§ **Problem**
Every record here must be copied exactly, except for the images it holds.

----------------

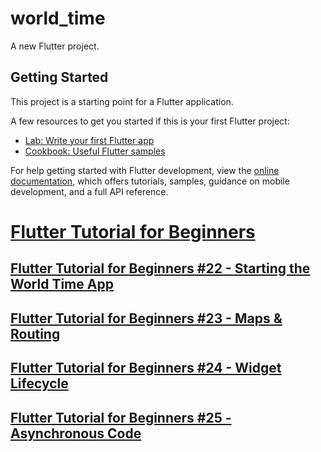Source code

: # world_time

A new Flutter project.

## Getting Started

This project is a starting point for a Flutter application.

A few resources to get you started if this is your first Flutter project:

- [Lab: Write your first Flutter app](https://docs.flutter.dev/get-started/codelab)
- [Cookbook: Useful Flutter samples](https://docs.flutter.dev/cookbook)

For help getting started with Flutter development, view the
[online documentation](https://docs.flutter.dev/), which offers tutorials,
samples, guidance on mobile development, and a full API reference.

# [Flutter Tutorial for Beginners](https://www.youtube.com/playlist?list=PL4cUxeGkcC9jLYyp2Aoh6hcWuxFDX6PBJ)
## [Flutter Tutorial for Beginners #22 - Starting the World Time App](https://www.youtube.com/watch?v=WghpP9W2vXo&list=PL4cUxeGkcC9jLYyp2Aoh6hcWuxFDX6PBJ&index=23)
## [Flutter Tutorial for Beginners #23 - Maps & Routing](https://www.youtube.com/watch?v=WG5tJIAq5b0&list=PL4cUxeGkcC9jLYyp2Aoh6hcWuxFDX6PBJ&index=23)
## [Flutter Tutorial for Beginners #24 - Widget Lifecycle](https://www.youtube.com/watch?v=pDzQGolJayE&list=PL4cUxeGkcC9jLYyp2Aoh6hcWuxFDX6PBJ&index=25)
## [Flutter Tutorial for Beginners #25 - Asynchronous Code](https://www.youtube.com/watch?v=nHsxIQ9KMn0&list=PL4cUxeGkcC9jLYyp2Aoh6hcWuxFDX6PBJ&index=26)
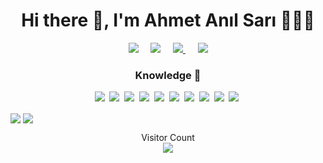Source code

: <h1 align='center'> Hi there 👋, I'm Ahmet Anıl Sarı 🧑🏻‍💻</h1>

<p align='center'>
  <a href="https://twitter.com/ahmetanilsari"><img src="https://img.shields.io/badge/twitter-%231DA1F2.svg?&style=for-the-badge&logo=twitter&logoColor=white" /></a>&nbsp;&nbsp;&nbsp;&nbsp;
  <a href="https://www.linkedin.com/in/ahmetanilsari/"><img src="https://img.shields.io/badge/linkedin-%230077B5.svg?&style=for-the-badge&logo=linkedin&logoColor=white" /></a>&nbsp;&nbsp;&nbsp;&nbsp;
<a href ="https://www.instagram.com/aanilsari/"><img src="https://img.shields.io/badge/Instagram-E4405F?style=for-the-badge&logo=instagram&logoColor=white" />
</a>&nbsp;&nbsp;&nbsp;&nbsp;
 <a href="mailto:ahmetanilsari@outlook.com"><img src="https://img.shields.io/badge/Outlook-0078D4.svg?&style=for-the-badge&logo=microsoft%20outlook&logoColor=white" /></a>
</p>

<h3 align='center'> Knowledge 🧠 </h3>
 <p align='center'>
 <img src="https://img.shields.io/badge/-Java-DF2B2D.svg?&style=for-the-badge&logo=java&logoColor=white&style=flat" />&nbsp;
 <img src="https://img.shields.io/badge/-Spring%20-8BC34A.svg?&style=for-the-badge&logo=spring&logoColor=white&style=flat" />&nbsp;
 <img src="https://img.shields.io/badge/-JavaScript%20-F7DF1E.svg?&style=for-the-badge&logo=javascript&logoColor=white&style=flat" />&nbsp;
 <img src="https://img.shields.io/badge/-HTML5%20-E34F26.svg?&style=for-the-badge&logo=html5&logoColor=white&style=flat" />&nbsp;
 <img src="https://img.shields.io/badge/-CSS3%20-1572B6.svg?&style=for-the-badge&logo=css3&logoColor=white&style=flat" />&nbsp;
 <img src="https://img.shields.io/badge/-Thymeleaf%20-005F0F.svg?&style=for-the-badge&logo=thymeleaf&logoColor=white&style=flat" />&nbsp;
 <img src="https://img.shields.io/badge/-ReactJs%20-61DAFB.svg?&style=for-the-badge&logo=react&logoColor=white&style=flat" />&nbsp;
 <img src="https://img.shields.io/badge/-MySQL%20-4479A1.svg?&style=for-the-badge&logo=mysql&logoColor=white&style=flat" />&nbsp;
 <img src="https://img.shields.io/badge/-Eclipse%20IDE-2C2255.svg?&style=for-the-badge&logo=eclipseide&logoColor=white&style=flat" />&nbsp;
 <img src="https://img.shields.io/badge/-IntelliJ%20IDEA-FE315D.svg?&style=for-the-badge&logo=intellijidea&logoColor=white&style=flat" />&nbsp;
  
<a href="https://github.com/ahmetanilsari"><img align="center" src="https://github-readme-stats.vercel.app/api?username=ahmetanilsari&show_icons=true&bg_color=0d1117&text_color=bdc3c7&title_color=f1c40f&icon_color=f1c40f&hide_border=true" /></a>
<a href="https://github.com/ahmetanilsari"><img align="center" src="https://github-readme-stats.vercel.app/api/top-langs/?username=ahmetanilsari&bg_color=0d1117&text_color=bdc3c7&title_color=f1c40f&hide_border=true&layout=compact&langs_count=10&hide=asp.net" /></a>


<p align="center">
  Visitor Count<br>
  <img src="https://profile-counter.glitch.me/ahmetanilsari/count.svg" />
</p>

----------------

§ **Answer to the problem**
Source code

: # world_time

A new Flutter project.

## Getting Started

This project is a starting point for a Flutter application.

A few resources to get you started if this is your first Flutter project:

- [Lab: Write your first Flutter app](https://docs.flutter.dev/get-started/codelab)
- [Cookbook: Useful Flutter samples](https://docs.flutter.dev/cookbook)

For help getting started with Flutter development, view the
[online documentation](https://docs.flutter.dev/), which offers tutorials,
samples, guidance on mobile development, and a full API reference.

# [Flutter Tutorial for Beginners](https://www.youtube.com/playlist?list=PL4cUxeGkcC9jLYyp2Aoh6hcWuxFDX6PBJ)
## [Flutter Tutorial for Beginners #22 - Starting the World Time App](https://www.youtube.com/watch?v=WghpP9W2vXo&list=PL4cUxeGkcC9jLYyp2Aoh6hcWuxFDX6PBJ&index=23)
## [Flutter Tutorial for Beginners #23 - Maps & Routing](https://www.youtube.com/watch?v=WG5tJIAq5b0&list=PL4cUxeGkcC9jLYyp2Aoh6hcWuxFDX6PBJ&index=23)
## [Flutter Tutorial for Beginners #24 - Widget Lifecycle](https://www.youtube.com/watch?v=pDzQGolJayE&list=PL4cUxeGkcC9jLYyp2Aoh6hcWuxFDX6PBJ&index=25)
## [Flutter Tutorial for Beginners #25 - Asynchronous Code](https://www.youtube.com/watch?v=nHsxIQ9KMn0&list=PL4cUxeGkcC9jLYyp2Aoh6hcWuxFDX6PBJ&index=26)
Source code

: <h1 align='center'> Hi there 👋, I'm Ahmet Anıl Sarı 🧑🏻‍💻</h1>

<p align='center'>
  <a href="https://twitter.com/ahmetanilsari"><img src="https://img.shields.io/badge/twitter-%231DA1F2.svg?&style=for-the-badge&logo=twitter&logoColor=white" /></a>&nbsp;&nbsp;&nbsp;&nbsp;
  <a href="https://www.linkedin.com/in/ahmetanilsari/"><img src="https://img.shields.io/badge/linkedin-%230077B5.svg?&style=for-the-badge&logo=linkedin&logoColor=white" /></a>&nbsp;&nbsp;&nbsp;&nbsp;
<a href ="https://www.instagram.com/aanilsari/"><img src="https://img.shields.io/badge/Instagram-E4405F?style=for-the-badge&logo=instagram&logoColor=white" />
</a>&nbsp;&nbsp;&nbsp;&nbsp;
 <a href="mailto:ahmetanilsari@outlook.com"><img src="https://img.shields.io/badge/Outlook-0078D4.svg?&style=for-the-badge&logo=microsoft%20outlook&logoColor=white" /></a>
</p>

<h3 align='center'> Knowledge 🧠 </h3>
 <p align='center'>
 <img src="https://img.shields.io/badge/-Java-DF2B2D.svg?&style=for-the-badge&logo=java&logoColor=white&style=flat" />&nbsp;
 <img src="https://img.shields.io/badge/-Spring%20-8BC34A.svg?&style=for-the-badge&logo=spring&logoColor=white&style=flat" />&nbsp;
 <img src="https://img.shields.io/badge/-JavaScript%20-F7DF1E.svg?&style=for-the-badge&logo=javascript&logoColor=white&style=flat" />&nbsp;
 <img src="https://img.shields.io/badge/-HTML5%20-E34F26.svg?&style=for-the-badge&logo=html5&logoColor=white&style=flat" />&nbsp;
 <img src="https://img.shields.io/badge/-CSS3%20-1572B6.svg?&style=for-the-badge&logo=css3&logoColor=white&style=flat" />&nbsp;
 <img src="https://img.shields.io/badge/-Thymeleaf%20-005F0F.svg?&style=for-the-badge&logo=thymeleaf&logoColor=white&style=flat" />&nbsp;
 <img src="https://img.shields.io/badge/-ReactJs%20-61DAFB.svg?&style=for-the-badge&logo=react&logoColor=white&style=flat" />&nbsp;
 <img src="https://img.shields.io/badge/-MySQL%20-4479A1.svg?&style=for-the-badge&logo=mysql&logoColor=white&style=flat" />&nbsp;
 <img src="https://img.shields.io/badge/-Eclipse%20IDE-2C2255.svg?&style=for-the-badge&logo=eclipseide&logoColor=white&style=flat" />&nbsp;
 <img src="https://img.shields.io/badge/-IntelliJ%20IDEA-FE315D.svg?&style=for-the-badge&logo=intellijidea&logoColor=white&style=flat" />&nbsp;
  
<a href="https://github.com/ahmetanilsari"><img align="center" src="https://github-readme-stats.vercel.app/api?username=ahmetanilsari&show_icons=true&bg_color=0d1117&text_color=bdc3c7&title_color=f1c40f&icon_color=f1c40f&hide_border=true" /></a>
<a href="https://github.com/ahmetanilsari"><img align="center" src="https://github-readme-stats.vercel.app/api/top-langs/?username=ahmetanilsari&bg_color=0d1117&text_color=bdc3c7&title_color=f1c40f&hide_border=true&layout=compact&langs_count=10&hide=asp.net" /></a>


<p align="center">
  Visitor Count<br>
  <img src="https://profile-counter.glitch.me/ahmetanilsari/count.svg" />
</p>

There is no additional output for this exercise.